Associate Professor in Animal Behaviour
Tutorial Fellow in Biological Sciences at St Hugh's College
Royal Society University Research Fellow
I obtained my BA (1994-1997) in Biological Sciences and DPhil (1998-2002) in Animal Behaviour from the University of Oxford. Following my DPhil, I held positions as a Postdoctoral Research Fellow (2002-3; funded by JSPS) and later a visiting Assistant Professor (2007) at the Language and Intelligence Section of the Primate Research Institute of Kyoto University, Japan, and an EPSRC postdoc at Oxford (2003-6).
My research interests concern the mechanisms and consequences of social living and social organisation in animals. I work with two very different study systems, examining group decision-making and social learning in the context of navigation by homing pigeons, and the emergence and maintenance of culture among wild chimpanzees.
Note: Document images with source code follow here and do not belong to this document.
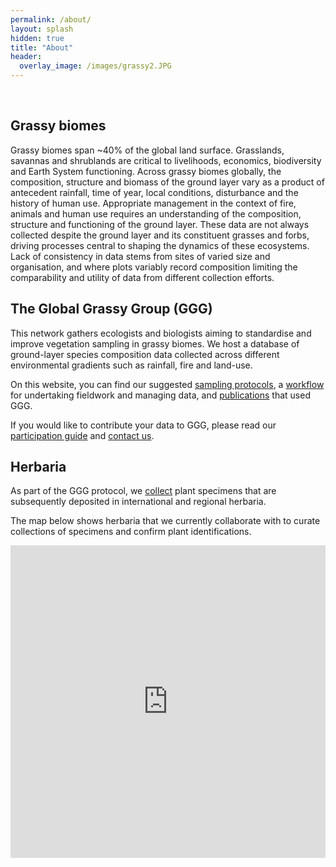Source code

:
 ```yaml
---
permalink: /about/
layout: splash
hidden: true
title: "About"
header:
  overlay_image: /images/grassy2.JPG
---
```

<br>

## Grassy biomes

Grassy biomes span ~40% of the global land surface. Grasslands, savannas and shrublands are critical to livelihoods, economics, biodiversity and Earth System functioning. Across grassy biomes globally, the composition, structure and biomass of the ground layer vary as a product of antecedent rainfall, time of year, local conditions, disturbance and the history of human use. Appropriate management in the context of fire, animals and human use requires an understanding of the composition, structure and functioning of the ground layer. These data are not always collected despite the ground layer and its constituent grasses and forbs, driving processes central to shaping the dynamics of these ecosystems. Lack of consistency in data stems from sites of varied size and organisation, and where plots variably record composition limiting the comparability and utility of data from different collection efforts.


## The Global Grassy Group (GGG)

This network gathers ecologists and biologists aiming to standardise and improve vegetation sampling in grassy biomes. We host a database of ground-layer species composition data collected across different environmental gradients such as rainfall, fire and land-use.

On this website, you can find our suggested [sampling protocols](/resources/), a [workflow](/workflow/) for undertaking fieldwork and managing data, and [publications](/datasets/) that used GGG. 

If you would like to contribute your data to GGG, please read our [participation guide]() and [contact us](/contact/).


## Herbaria

As part of the GGG protocol, we [collect](/collections/) plant specimens that are subsequently deposited in international and regional herbaria.

The map below shows herbaria that we currently collaborate with to curate collections of specimens and confirm plant identifications.

<iframe src="https://storymaps.arcgis.com/stories/e34a1bde75674524a075e132d74e1532?cover=false" width="100%" height="500px" frameborder="0" allowfullscreen allow="geolocation"></iframe>
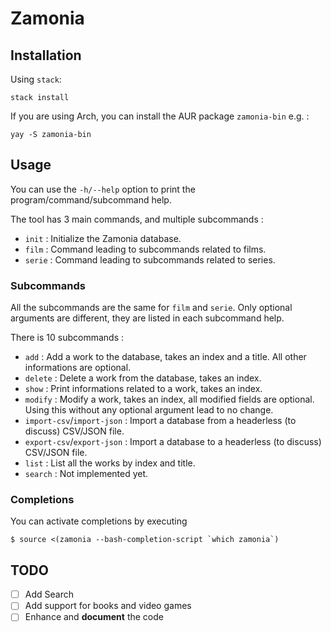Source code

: # Zamonia

## Installation

Using `stack`:
```
stack install
```

If you are using Arch, you can install the AUR package `zamonia-bin` e.g. :
```
yay -S zamonia-bin
```

## Usage

You can use the `-h/--help` option to print the program/command/subcommand help.

The tool has 3 main commands, and multiple subcommands :
- `init` : Initialize the Zamonia database.
- `film` : Command leading to subcommands related to films.
- `serie` : Command leading to subcommands related to series.

### Subcommands

All the subcommands are the same for `film` and `serie`. Only optional arguments are different, they are listed in each subcommand help.

There is 10 subcommands :
- `add` : Add a work to the database, takes an index and a title. All other informations are optional.
- `delete` : Delete a work from the database, takes an index.
- `show` : Print informations related to a work, takes an index.
- `modify` : Modify a work, takes an index, all modified fields are optional. Using this without any optional argument lead to no change.
- `import-csv`/`import-json` : Import a database from a headerless (to discuss) CSV/JSON file.
- `export-csv`/`export-json` : Import a database to a headerless (to discuss) CSV/JSON file.
- `list` : List all the works by index and title.
- `search` : Not implemented yet.

### Completions

You can activate completions by executing
```
$ source <(zamonia --bash-completion-script `which zamonia`)
```

## TODO

- [ ] Add Search
- [ ] Add support for books and video games
- [ ] Enhance and **document** the code
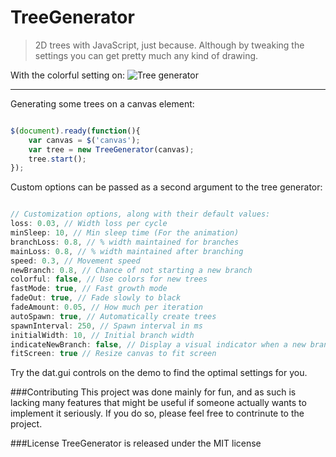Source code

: TreeGenerator
=============

> 2D trees with JavaScript, just because. Although by tweaking the settings you can get pretty much any kind of drawing.


With the colorful setting on:
![Tree generator](http://static.urbanoalvarez.es/blog/wp-content/uploads/2013/01/tree3.png)

--------

Generating some trees on a canvas element:

```javascript

$(document).ready(function(){
	var canvas = $('canvas');
	var tree = new TreeGenerator(canvas);
	tree.start();
});

```

Custom options can be passed as a second argument to the tree generator:

```javascript

// Customization options, along with their default values:
loss: 0.03, // Width loss per cycle
minSleep: 10, // Min sleep time (For the animation)
branchLoss: 0.8, // % width maintained for branches
mainLoss: 0.8, // % width maintained after branching
speed: 0.3, // Movement speed
newBranch: 0.8, // Chance of not starting a new branch 
colorful: false, // Use colors for new trees
fastMode: true, // Fast growth mode
fadeOut: true, // Fade slowly to black
fadeAmount: 0.05, // How much per iteration
autoSpawn: true, // Automatically create trees
spawnInterval: 250, // Spawn interval in ms
initialWidth: 10, // Initial branch width
indicateNewBranch: false, // Display a visual indicator when a new branch is born
fitScreen: true // Resize canvas to fit screen

```

Try the dat.gui controls on the demo to find the optimal settings for you.


###Contributing
This project was done mainly for fun, and as such is lacking many features that might be useful if someone actually wants to implement it seriously. If you do so, please feel free to contrinute to the project.

###License
TreeGenerator is released under the MIT license
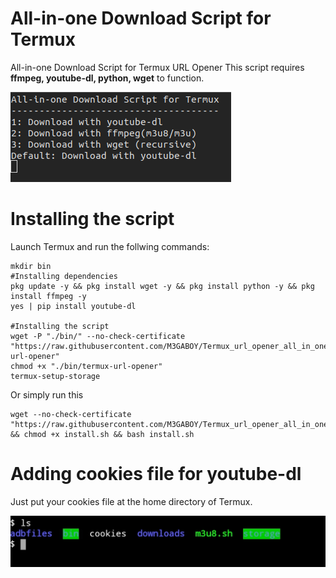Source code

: # All-in-one Download Script for Termux
All-in-one Download Script for Termux URL Opener
This script requires **ffmpeg, youtube-dl, python, wget** to function.

![screenshot.png](/screenshot.png)
# Installing the script
Launch Termux and run the follwing commands:
```
mkdir bin
#Installing dependencies
pkg update -y && pkg install wget -y && pkg install python -y && pkg install ffmpeg -y
yes | pip install youtube-dl

#Installing the script
wget -P "./bin/" --no-check-certificate "https://raw.githubusercontent.com/M3GABOY/Termux_url_opener_all_in_one_downloader/master/termux-url-opener" 
chmod +x "./bin/termux-url-opener"
termux-setup-storage
```
Or simply run this
```
wget --no-check-certificate "https://raw.githubusercontent.com/M3GABOY/Termux_url_opener_all_in_one_downloader/master/install.sh" && chmod +x install.sh && bash install.sh
```
# Adding cookies file for youtube-dl
Just put your cookies file at the home directory of Termux.

![cookies_screenshot.jpg](/cookies_screenshot.jpg)
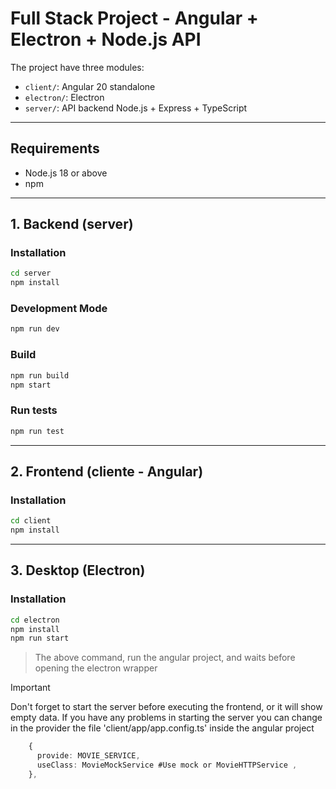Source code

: # Full Stack Project - Angular + Electron + Node.js API

The project have three modules:

- `client/`: Angular 20 standalone
- `electron/`: Electron
- `server/`: API backend Node.js + Express + TypeScript

---

## Requirements

- Node.js 18 or above
- npm

---

## 1. Backend (server)

### Installation

```bash
cd server
npm install
```

### Development Mode

```bash
npm run dev
```

### Build

```bash
npm run build
npm start
```


### Run tests
```bash
npm run test
```

--- 

## 2. Frontend (cliente - Angular)

### Installation
```bash
cd client
npm install
```     

---

## 3. Desktop (Electron)

### Installation
```bash
cd electron
npm install
npm run start 
```   
> The above command, run the angular project, and waits before opening the electron wrapper


> [!IMPORTANT]  
> Don't forget to start the server before executing the frontend, or it will show empty data.
> If you have any problems in starting the server you can change in the provider the file 'client/app/app.config.ts' inside the angular project
```typescript 
    {
      provide: MOVIE_SERVICE,
      useClass: MovieMockService #Use mock or MovieHTTPService ,
    },
``` 

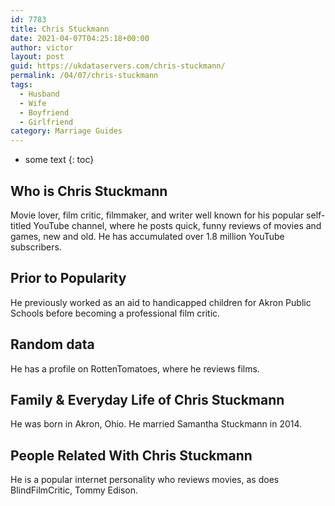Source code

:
 ```yaml
---
id: 7783
title: Chris Stuckmann
date: 2021-04-07T04:25:18+00:00
author: victor
layout: post
guid: https://ukdataservers.com/chris-stuckmann/
permalink: /04/07/chris-stuckmann
tags:
  - Husband
  - Wife
  - Boyfriend
  - Girlfriend
category: Marriage Guides
---
```


* some text
{: toc}


## Who is Chris Stuckmann



Movie lover, film critic, filmmaker, and writer well known for his popular self-titled YouTube channel, where he posts quick, funny reviews of movies and games, new and old. He has accumulated over 1.8 million YouTube subscribers.

                
                
                
## Prior to Popularity



He previously worked as an aid to handicapped children for Akron Public Schools before becoming a professional film critic.

                
                
                
## Random data



He has a profile on RottenTomatoes, where he reviews films.

                
                
                
## Family & Everyday Life of Chris Stuckmann



He was born in Akron, Ohio. He married Samantha Stuckmann in 2014.

                
                
                
## People Related With Chris Stuckmann



He is a popular internet personality who reviews movies, as does BlindFilmCritic, Tommy Edison.

                
              
            
          
          
          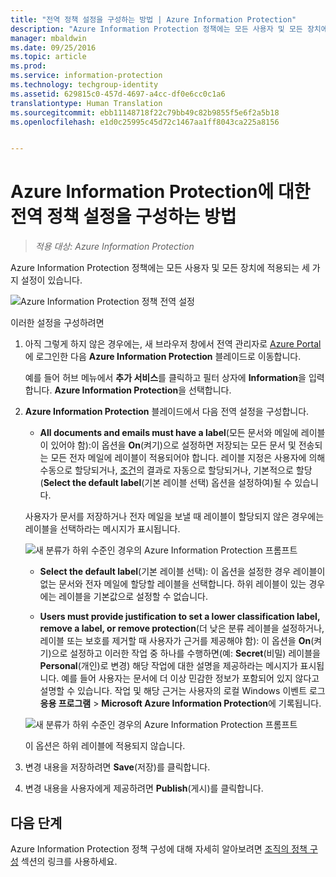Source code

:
 ```yaml
---
title: "전역 정책 설정을 구성하는 방법 | Azure Information Protection"
description: "Azure Information Protection 정책에는 모든 사용자 및 모든 장치에 적용되는 세 가지 설정이 있습니다."
manager: mbaldwin
ms.date: 09/25/2016
ms.topic: article
ms.prod: 
ms.service: information-protection
ms.technology: techgroup-identity
ms.assetid: 629815c0-457d-4697-a4cc-df0e6cc0c1a6
translationtype: Human Translation
ms.sourcegitcommit: ebb11148718f22c79bb49c82b9855f5e6f2a5b18
ms.openlocfilehash: e1d0c25995c45d72c1467aa1ff8043ca225a8156


---
```


# Azure Information Protection에 대한 전역 정책 설정을 구성하는 방법

>*적용 대상: Azure Information Protection*

Azure Information Protection 정책에는 모든 사용자 및 모든 장치에 적용되는 세 가지 설정이 있습니다.

![Azure Information Protection 정책 전역 설정](../media/info-protect-policy-settings.png)


이러한 설정을 구성하려면

1. 아직 그렇게 하지 않은 경우에는, 새 브라우저 창에서 전역 관리자로 [Azure Portal](https://portal.azure.com)에 로그인한 다음 **Azure Information Protection** 블레이드로 이동합니다. 
    
    예를 들어 허브 메뉴에서 **추가 서비스**를 클릭하고 필터 상자에 **Information**을 입력합니다. **Azure Information Protection**을 선택합니다.

2. **Azure Information Protection** 블레이드에서 다음 전역 설정을 구성합니다.

    - **All documents and emails must have a label**(모든 문서와 메일에 레이블이 있어야 함):이 옵션을 **On**(켜기)으로 설정하면 저장되는 모든 문서 및 전송되는 모든 전자 메일에 레이블이 적용되어야 합니다. 레이블 지정은 사용자에 의해 수동으로 할당되거나, [조건](configure-policy-classification.md)의 결과로 자동으로 할당되거나, 기본적으로 할당(**Select the default label**(기본 레이블 선택) 옵션을 설정하여)될 수 있습니다. 

    사용자가 문서를 저장하거나 전자 메일을 보낼 때 레이블이 할당되지 않은 경우에는 레이블을 선택하라는 메시지가 표시됩니다.

    ![새 분류가 하위 수준인 경우의 Azure Information Protection 프롬프트](../media/info-protect-enforce-label.png)

    - **Select the default label**(기본 레이블 선택): 이 옵션을 설정한 경우 레이블이 없는 문서와 전자 메일에 할당할 레이블을 선택합니다. 하위 레이블이 있는 경우에는 레이블을 기본값으로 설정할 수 없습니다. 

    - **Users must provide justification to set a lower classification label, remove a label, or remove protection**(더 낮은 분류 레이블을 설정하거나, 레이블 또는 보호를 제거할 때 사용자가 근거를 제공해야 함): 이 옵션을 **On**(켜기)으로 설정하고 이러한 작업 중 하나를 수행하면(예: **Secret**(비밀) 레이블을 **Personal**(개인)로 변경) 해당 작업에 대한 설명을 제공하라는 메시지가 표시됩니다. 예를 들어 사용자는 문서에 더 이상 민감한 정보가 포함되어 있지 않다고 설명할 수 있습니다. 작업 및 해당 근거는 사용자의 로컬 Windows 이벤트 로그 **응용 프로그램** > **Microsoft Azure Information Protection**에 기록됩니다.  

    ![새 분류가 하위 수준인 경우의 Azure Information Protection 프롬프트](../media/info-protect-lower-justification.png)

    이 옵션은 하위 레이블에 적용되지 않습니다.

3. 변경 내용을 저장하려면 **Save**(저장)를 클릭합니다.

4. 변경 내용을 사용자에게 제공하려면 **Publish**(게시)를 클릭합니다.

## 다음 단계

Azure Information Protection 정책 구성에 대해 자세히 알아보려면 [조직의 정책 구성](configure-policy.md#configuring-your-organization-s-policy) 섹션의 링크를 사용하세요.  












<!--HONumber=Sep16_HO4-->


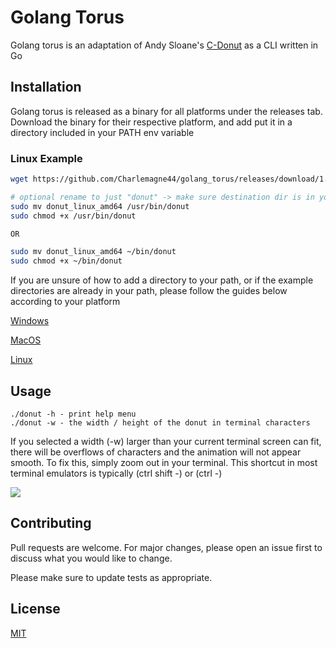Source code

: # Golang Torus

Golang torus is an adaptation of Andy Sloane's [C-Donut](https://www.a1k0n.net/2011/07/20/donut-math.html) as a CLI written in Go

## Installation

Golang torus is released as a binary for all platforms under the releases tab. Download the binary for their respective platform, and add put it in a directory included in your PATH env variable

### Linux Example

```bash
wget https://github.com/Charlemagne44/golang_torus/releases/download/1.0/donut_linux_amd64

# optional rename to just "donut" -> make sure destination dir is in your PATH
sudo mv donut_linux_amd64 /usr/bin/donut
sudo chmod +x /usr/bin/donut

OR

sudo mv donut_linux_amd64 ~/bin/donut
sudo chmod +x ~/bin/donut

```

If you are unsure of how to add a directory to your path, or if the example directories are already in your path, please follow the guides below according to your platform

[Windows](https://www.autodesk.com/support/technical/article/caas/sfdcarticles/sfdcarticles/Adding-folder-path-to-Windows-PATH-environment-variable.html)

[MacOS](https://www.cyberciti.biz/faq/appleosx-bash-unix-change-set-path-environment-variable/)

[Linux](https://phoenixnap.com/kb/linux-add-to-path)

## Usage

```
./donut -h - print help menu
./donut -w - the width / height of the donut in terminal characters
```

If you selected a width (-w) larger than your current terminal screen can fit, there will be overflows of characters and the animation will not appear smooth. To fix this, simply zoom out in your terminal. This shortcut in most terminal emulators is typically (ctrl shift -) or (ctrl -)

![](https://media.giphy.com/media/ycobgCQ3yMn4eJ949Q/giphy.gif)

## Contributing

Pull requests are welcome. For major changes, please open an issue first
to discuss what you would like to change.

Please make sure to update tests as appropriate.

## License

[MIT](https://choosealicense.com/licenses/mit/)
The aim of this work is to understand, through a combination of empirical and mathematical modelling approaches, how social collectives are shaped by the individuals of which they are composed.
My particular interests focus on how individuals with conflicting knowledge or preferences resolve their differences, and what information is exchanged between group members during socially-mediated learning – these are fundamental questions of group living. In addition, I also continue to undertake research on the role of vision in avian navigation (with collaborators in the departments of Zoology and Engineering Science at Oxford), developmental aspects of tool-using skills in wild chimpanzees, and symbolic and numerical cognition in captive chimpanzees (in collaboration with colleagues at the Primate Research Institute of Kyoto University, Japan).